Corona: Kinderbetreuung von Pflegekräften

Kinderbetreuung in der Corona-Krise: Das müssen Pflegekräfte jetzt wissen

+++ Aktuelle Informationen zur Notbetreuung der systemrelevanten Berufsgruppe Pflege+++

Bundesweit werden aktuell Schulen und Kitas geschlossen. In einigen Bundesländern bereits ab heute, in anderen schrittweise. Damit stehen Eltern vor einem großen Problem: Wer übernimmt die Kinderbetreuung? Wir haben die wichtigsten Informationen für Euch zusammengestellt.

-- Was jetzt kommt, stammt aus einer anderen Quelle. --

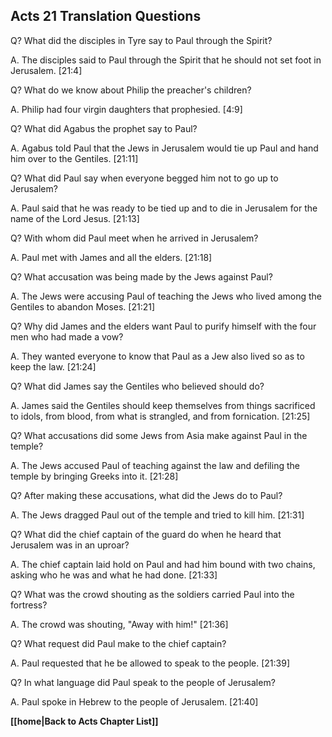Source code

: ## Acts 21 Translation Questions ##

Q? What did the disciples in Tyre say to Paul through the Spirit?

A. The disciples said to Paul through the Spirit that he should not set foot in Jerusalem. [21:4]

Q? What do we know about Philip the preacher's children?

A. Philip had four virgin daughters that prophesied. [4:9]

Q? What did Agabus the prophet say to Paul?

A. Agabus told Paul that the Jews in Jerusalem would tie up Paul and hand him over to the Gentiles. [21:11]

Q? What did Paul say when everyone begged him not to go up to Jerusalem?

A. Paul said that he was ready to be tied up and to die in Jerusalem for the name of the Lord Jesus. [21:13]

Q? With whom did Paul meet when he arrived in Jerusalem?

A. Paul met with James and all the elders. [21:18]

Q? What accusation was being made by the Jews against Paul?

A. The Jews were accusing Paul of teaching the Jews who lived among the Gentiles to abandon Moses. [21:21]

Q? Why did James and the elders want Paul to purify himself with the four men who had made a vow?

A. They wanted everyone to know that Paul as a Jew also lived so as to keep the law. [21:24]

Q? What did James say the Gentiles who believed should do?

A. James said the Gentiles should keep themselves from things sacrificed to idols, from blood, from what is strangled, and from fornication. [21:25]

Q? What accusations did some Jews from Asia make against Paul in the temple?

A. The Jews accused Paul of teaching against the law and defiling the temple by bringing Greeks into it. [21:28]

Q? After making these accusations, what did the Jews do to Paul?

A. The Jews dragged Paul out of the temple and tried to kill him. [21:31]

Q? What did the chief captain of the guard do when he heard that Jerusalem was in an uproar?

A. The chief captain laid hold on Paul and had him bound with two chains, asking who he was and what he had done. [21:33]

Q? What was the crowd shouting as the soldiers carried Paul into the fortress?

A. The crowd was shouting, "Away with him!" [21:36]

Q? What request did Paul make to the chief captain?

A. Paul requested that he be allowed to speak to the people. [21:39]

Q? In what language did Paul speak to the people of Jerusalem?

A. Paul spoke in Hebrew to the people of Jerusalem. [21:40]

__[[home|Back to Acts Chapter List]]__

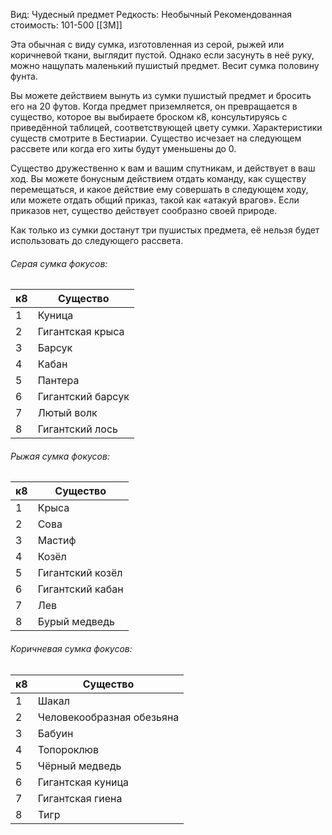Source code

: Вид: Чудесный предмет
Редкость: Необычный
Рекомендованная стоимость: 101-500 [[ЗМ]]

Эта обычная с виду сумка, изготовленная из серой, рыжей или коричневой ткани, выглядит пустой. Однако если засунуть в неё руку, можно нащупать маленький пушистый предмет. Весит сумка половину фунта.

Вы можете действием вынуть из сумки пушистый предмет и бросить его на 20 футов. Когда предмет приземляется, он превращается в существо, которое вы выбираете броском к8, консультируясь с приведённой таблицей, соответствующей цвету сумки. Характеристики существ смотрите в Бестиарии. Существо исчезает на следующем рассвете или когда его хиты будут уменьшены до 0.

Существо дружественно к вам и вашим спутникам, и действует в ваш ход. Вы можете бонусным действием отдать команду, как существу перемещаться, и какое действие ему совершать в следующем ходу, или можете отдать общий приказ, такой как «атакуй врагов». Если приказов нет, существо действует сообразно своей природе.

Как только из сумки достанут три пушистых предмета, её нельзя будет использовать до следующего рассвета.

###### Серая сумка фокусов:

| к8  | Существо          |
| --- | ----------------- |
| 1   | Куница            |
| 2   | Гигантская крыса  |
| 3   | Барсук            |
| 4   | Кабан             |
| 5   | Пантера           |
| 6   | Гигантский барсук |
| 7   | Лютый волк        |
| 8   | Гигантский лось   |

###### Рыжая сумка фокусов:

| к8  | Существо         |
| --- | ---------------- |
| 1   | Крыса            |
| 2   | Сова             |
| 3   | Мастиф           |
| 4   | Козёл            |
| 5   | Гигантский козёл |
| 6   | Гигантский кабан |
| 7   | Лев              |
| 8   | Бурый медведь    |

###### Коричневая сумка фокусов:

| к8  | Существо                  |
| --- | ------------------------- |
| 1   | Шакал                     |
| 2   | Человекообразная обезьяна |
| 3   | Бабуин                    |
| 4   | Топороклюв                |
| 5   | Чёрный медведь            |
| 6   | Гигантская куница         |
| 7   | Гигантская гиена          |
| 8   | Тигр                      |
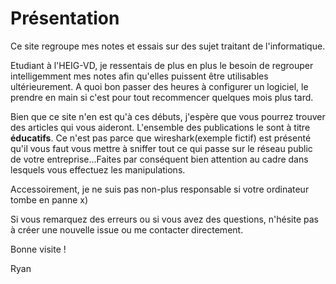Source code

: # Présentation

Ce site regroupe mes notes et essais sur des sujet traitant de l'informatique.

Etudiant à l'HEIG-VD, je ressentais de plus en plus le besoin de regrouper intelligemment mes notes afin qu'elles puissent être utilisables ultérieurement.  A quoi bon passer des heures à configurer un logiciel, le prendre en main si c'est pour tout recommencer quelques mois plus tard.

Bien que ce site n'en est qu'à ces débuts, j'espère que vous pourrez trouver des articles qui vous aideront. L'ensemble des publications le sont à titre **éducatifs**. Ce n'est pas parce que wireshark(exemple fictif) est présenté qu'il vous faut vous mettre à sniffer tout ce qui passe sur le réseau public de votre entreprise...Faites par conséquent bien attention au cadre dans lesquels vous effectuez les manipulations.

Accessoirement, je ne suis pas non-plus responsable si votre ordinateur tombe en panne x)

 Si vous remarquez des erreurs ou si vous avez des questions, n'hésite pas à créer une nouvelle issue ou me contacter directement.

Bonne visite !

Ryan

Für Menschen, die in sogenannten systemrelevanten Berufen arbeiten, wird gemäß aktueller Informationen eine Notbetreuung eingerichtet, sprich, die Kinder werden in Kitas und Schulen weiterhin betreut. Dies gilt insbesondere auch für Eltern, die in der Pflege arbeiten!

 

Liste der systemrelevanten Berufsfelder

(gilt ggf. nicht für alle Bundesländer einheitlich, die Pflege gehört aber in jedem Fall dazu):

  • Polizei, Feuerwehr und Hilfsorganisationen
  • Justizvollzug
  • Krisenstabspersonal Betriebsnotwendiges Personal von BVG, S-Bahn, BWB, BSR, weiterer Unternehmen des ÖPNV sowie der Ver- und Entsorgung, Energieversorgung (Strom, Gas)
  • Betriebsnotwendiges Personal im Gesundheitsbereich (insbesondere ärztliches Personal, Pflegepersonal und medizinische Fachangestellte, Reinigungspersonal, sonstiges Personal in Krankenhäusern, Arztpraxen, Laboren, Beschaffung, Apotheken)
  • Betriebsnotwendiges Personal im Pflegebereich
  • Betriebsnotwendiges Personal und Schlüsselfunktionsträger in öffentlichen Einrichtungen und Behörden von Bund und Ländern, Senatsverwaltungen, Bezirksämtern, Landesämtern und nachgeordneten Behörden, Jobcentern und öffentlichen Hilfeangeboten und Notdienste
  • Personal, das die Notversorgung in Kita und Schule sichert
  • Sonstiges betriebsnotwendiges Personal der kritischen Infrastruktur und der Grundversorgung

Quelle:

https://www.rbb24.de/panorama/thema/2020/coronavirus/beitraege/kinder-betreuung-kita-schulen-berlin-brandenburg.html

 

 

Wie organisiere ich die Notbetreuung meiner Kinder in Kita oder Schule?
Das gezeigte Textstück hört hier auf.